Please tell me that this is a wind up!


----------



## jojo (Sep 20, 2007)

MRVT said:


> Please tell me that this is a wind up!


Perhaps you should explain your comments in a bit more detail or you may be worrying Rollsroyce hun???? 

Jo xxx


----------



## MRVT (May 17, 2008)

Sorry Jo, but I thought my comments were obvious! No one would pay 30k to an agent as a deposit surely? Especially in today's economic climate? 10% tops to the vendor, with a receipt, maybe. I would even want that to be notarised.
Sorry, but if I was the OP, I would be worried. I fear this will end in tears.


----------



## rollsroyce (Nov 3, 2009)

*bank charges*

i have receipts from the agent and also from my solicitor, the agent has been in business for 9 years, thanks for your concerns - rolls


----------



## Stravinsky (Aug 12, 2007)

rollsroyce said:


> i have paid 30,000 to the estate agent,(as the vendor wanted a good deposit) and he wanted the deal done by christmas- i have a solicitor in spain, thought when the time comes i make a cheque to the vendor for 55,000, obviously with my solicitor in control - then pay the notory 1200 then the solicitor 1000 and 2 nie's at 100 is this the case ?? regards rolls


I'm really sorry RR ... whatever you have been told, whatever you think ...... what you are doing is fraught with worries. Apart from the scams over here, there are estate agents here going out of business all over the place. Paying £30k to one is sheer folly.

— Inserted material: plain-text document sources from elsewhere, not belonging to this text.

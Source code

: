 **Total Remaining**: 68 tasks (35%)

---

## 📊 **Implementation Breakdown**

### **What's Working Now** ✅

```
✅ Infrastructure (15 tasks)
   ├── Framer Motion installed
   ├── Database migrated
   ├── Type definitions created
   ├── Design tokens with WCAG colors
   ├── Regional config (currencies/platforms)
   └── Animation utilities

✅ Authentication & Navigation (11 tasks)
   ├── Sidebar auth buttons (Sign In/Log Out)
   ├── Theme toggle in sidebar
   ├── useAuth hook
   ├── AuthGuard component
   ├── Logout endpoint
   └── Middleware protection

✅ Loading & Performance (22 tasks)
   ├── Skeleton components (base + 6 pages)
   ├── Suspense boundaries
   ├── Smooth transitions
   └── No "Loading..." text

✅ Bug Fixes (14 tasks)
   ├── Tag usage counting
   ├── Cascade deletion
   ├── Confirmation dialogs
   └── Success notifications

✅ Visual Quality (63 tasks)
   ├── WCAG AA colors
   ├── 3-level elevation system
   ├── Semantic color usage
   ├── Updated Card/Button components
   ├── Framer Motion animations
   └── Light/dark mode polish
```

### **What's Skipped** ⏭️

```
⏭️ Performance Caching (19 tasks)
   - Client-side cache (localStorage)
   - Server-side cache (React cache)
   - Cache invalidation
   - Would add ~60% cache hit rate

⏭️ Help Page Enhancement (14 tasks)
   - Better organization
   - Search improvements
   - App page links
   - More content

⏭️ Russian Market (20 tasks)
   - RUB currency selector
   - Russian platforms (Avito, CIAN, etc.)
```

You should not be paying money to anyone other than through your abogado. Then HE controls everything and has irrevocable proof payments have been made. The final large payment should be made on the day of completion after the abogado has made last minute checks against charges against the property. It must all be done through the notary

There was an occasion a few months ago of a man doing what you are doing, and the vendor turned round and denied having any money from the seller. It went to court and the case was found FOR the vendor.

Please .... whatever advice your agent is giving you .... STOP! Go to your solicitor, and dont be rushed by a vendor asking you to send him money direct so that you can get the deal done by Christmas.

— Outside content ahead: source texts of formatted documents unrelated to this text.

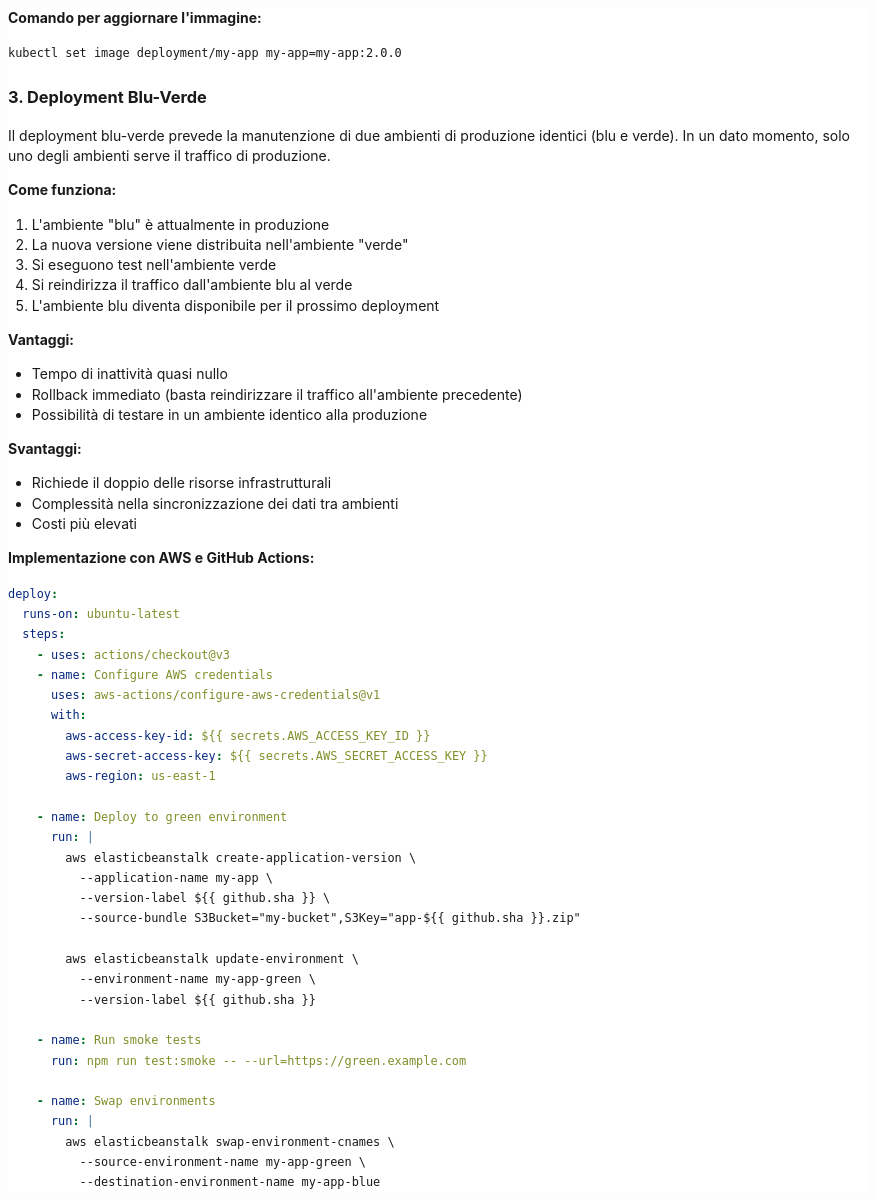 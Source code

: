**Comando per aggiornare l'immagine:**

```bash
kubectl set image deployment/my-app my-app=my-app:2.0.0
```

### 3. Deployment Blu-Verde

Il deployment blu-verde prevede la manutenzione di due ambienti di produzione identici (blu e verde). In un dato momento, solo uno degli ambienti serve il traffico di produzione.

**Come funziona:**
1. L'ambiente "blu" è attualmente in produzione
2. La nuova versione viene distribuita nell'ambiente "verde"
3. Si eseguono test nell'ambiente verde
4. Si reindirizza il traffico dall'ambiente blu al verde
5. L'ambiente blu diventa disponibile per il prossimo deployment

**Vantaggi:**
- Tempo di inattività quasi nullo
- Rollback immediato (basta reindirizzare il traffico all'ambiente precedente)
- Possibilità di testare in un ambiente identico alla produzione

**Svantaggi:**
- Richiede il doppio delle risorse infrastrutturali
- Complessità nella sincronizzazione dei dati tra ambienti
- Costi più elevati

**Implementazione con AWS e GitHub Actions:**

```yaml
deploy:
  runs-on: ubuntu-latest
  steps:
    - uses: actions/checkout@v3
    - name: Configure AWS credentials
      uses: aws-actions/configure-aws-credentials@v1
      with:
        aws-access-key-id: ${{ secrets.AWS_ACCESS_KEY_ID }}
        aws-secret-access-key: ${{ secrets.AWS_SECRET_ACCESS_KEY }}
        aws-region: us-east-1
    
    - name: Deploy to green environment
      run: |
        aws elasticbeanstalk create-application-version \
          --application-name my-app \
          --version-label ${{ github.sha }} \
          --source-bundle S3Bucket="my-bucket",S3Key="app-${{ github.sha }}.zip"
        
        aws elasticbeanstalk update-environment \
          --environment-name my-app-green \
          --version-label ${{ github.sha }}
    
    - name: Run smoke tests
      run: npm run test:smoke -- --url=https://green.example.com
    
    - name: Swap environments
      run: |
        aws elasticbeanstalk swap-environment-cnames \
          --source-environment-name my-app-green \
          --destination-environment-name my-app-blue
```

When we bought our house we paid €7k deposit. Then we paid in three further payments (it was a new build). The final payment (€35k) was made the day of completion with the notary as all the documentation was handed over and completed.


----------



## Stravinsky (Aug 12, 2007)

rollsroyce said:


> i have receipts from the agent and also from my solicitor, the agent has been in business for 9 years, thanks for your concerns - rolls


So you ARE paying through your solicitor!!! Thats fine then

The fact that the agent has been in business for 9 years means very little. There are agents here who have been in business since the 70's who have gone to the wall ..... and Faseda (one of the biggest developers in Spain) went to the wall earlier in the year. In this climate of crisis no one is safe in Spain!


----------



## MRVT (May 17, 2008)

rollsroyce said:


> i have receipts from the agent and also from my solicitor, the agent has been in business for 9 years, thanks for your concerns - rolls


As long as you found the solicitor independently and not through the agent! Personally, I would not hand 30k to any solicitor in Spain unless it was to settle a bill.!!


----------



## jojo (Sep 20, 2007)

the only thing I can say is that it is a buyers market in Spain BIG TIME! A vendor wanting a big deposit and wanting to move before christmas is just tough. He gets what he gets and quite frankly should be grateful that he's doing a deal at all in this economic crisis! You call the shots!

Jo xxx


----------



## MRVT (May 17, 2008)

jojo said:


> the only thing I can say is that it is a buyers market in Spain BIG TIME! A vendor wanting a big deposit and wanting to move before christmas is just tough. He gets what he gets and quite frankly should be grateful that he's doing a deal at all in this economic crisis! You call the shots!
> 
> Jo xxx


Especially in the area where the OP is buying, there are literally thousands of properties on the market of the type mentioned in another post. I would have suggested offering 30k less than the asking price before even mentioning a deposit, let alone viewing and buying in such a short time!!!


----------